AIM OF THE EXERCISE:
Write the line that contains "Developers who wish" and each one after it, word for word, ending with the final line of the data.

--- RECORDS FOR THE EXERCISE Enclosed Below ---

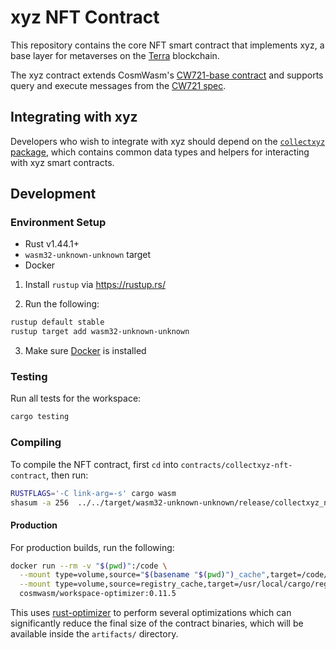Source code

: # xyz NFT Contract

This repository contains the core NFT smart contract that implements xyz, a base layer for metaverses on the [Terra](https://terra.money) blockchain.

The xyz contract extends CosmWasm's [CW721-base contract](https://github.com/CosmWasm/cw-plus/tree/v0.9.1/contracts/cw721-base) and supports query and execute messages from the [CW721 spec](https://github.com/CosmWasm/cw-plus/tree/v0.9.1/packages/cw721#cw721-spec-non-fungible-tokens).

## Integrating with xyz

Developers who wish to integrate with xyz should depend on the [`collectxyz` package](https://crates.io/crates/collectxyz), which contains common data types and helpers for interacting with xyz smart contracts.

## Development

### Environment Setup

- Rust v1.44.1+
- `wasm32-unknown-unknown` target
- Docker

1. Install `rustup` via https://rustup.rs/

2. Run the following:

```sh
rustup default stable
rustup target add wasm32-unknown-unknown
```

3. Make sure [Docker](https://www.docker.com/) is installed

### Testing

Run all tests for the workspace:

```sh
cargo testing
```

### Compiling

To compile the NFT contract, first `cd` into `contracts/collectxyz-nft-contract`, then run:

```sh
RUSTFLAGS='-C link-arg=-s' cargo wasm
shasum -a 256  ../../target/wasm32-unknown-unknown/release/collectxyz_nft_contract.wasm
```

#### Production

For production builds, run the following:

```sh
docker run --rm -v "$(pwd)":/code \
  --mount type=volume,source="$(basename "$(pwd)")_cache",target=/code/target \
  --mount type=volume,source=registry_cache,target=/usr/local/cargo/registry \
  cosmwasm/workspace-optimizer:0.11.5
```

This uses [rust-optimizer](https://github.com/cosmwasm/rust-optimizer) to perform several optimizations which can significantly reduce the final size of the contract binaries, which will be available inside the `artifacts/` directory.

--- End of Enclosed RECORDS FOR THE EXERCISE ---

ANSWER AREA:
Developers who wish to integrate with xyz should depend on the [`collectxyz` package](https://crates.io/crates/collectxyz), which contains common data types and helpers for interacting with xyz smart contracts.

## Development

### Environment Setup

- Rust v1.44.1+
- `wasm32-unknown-unknown` target
- Docker

1. Install `rustup` via https://rustup.rs/

2. Run the following:

```sh
rustup default stable
rustup target add wasm32-unknown-unknown
```

3. Make sure [Docker](https://www.docker.com/) is installed

### Testing

Run all tests for the workspace:

```sh
cargo testing
```

### Compiling

To compile the NFT contract, first `cd` into `contracts/collectxyz-nft-contract`, then run:

```sh
RUSTFLAGS='-C link-arg=-s' cargo wasm
shasum -a 256  ../../target/wasm32-unknown-unknown/release/collectxyz_nft_contract.wasm
```

#### Production

For production builds, run the following:

```sh
docker run --rm -v "$(pwd)":/code \
  --mount type=volume,source="$(basename "$(pwd)")_cache",target=/code/target \
  --mount type=volume,source=registry_cache,target=/usr/local/cargo/registry \
  cosmwasm/workspace-optimizer:0.11.5
```

This uses [rust-optimizer](https://github.com/cosmwasm/rust-optimizer) to perform several optimizations which can significantly reduce the final size of the contract binaries, which will be available inside the `artifacts/` directory.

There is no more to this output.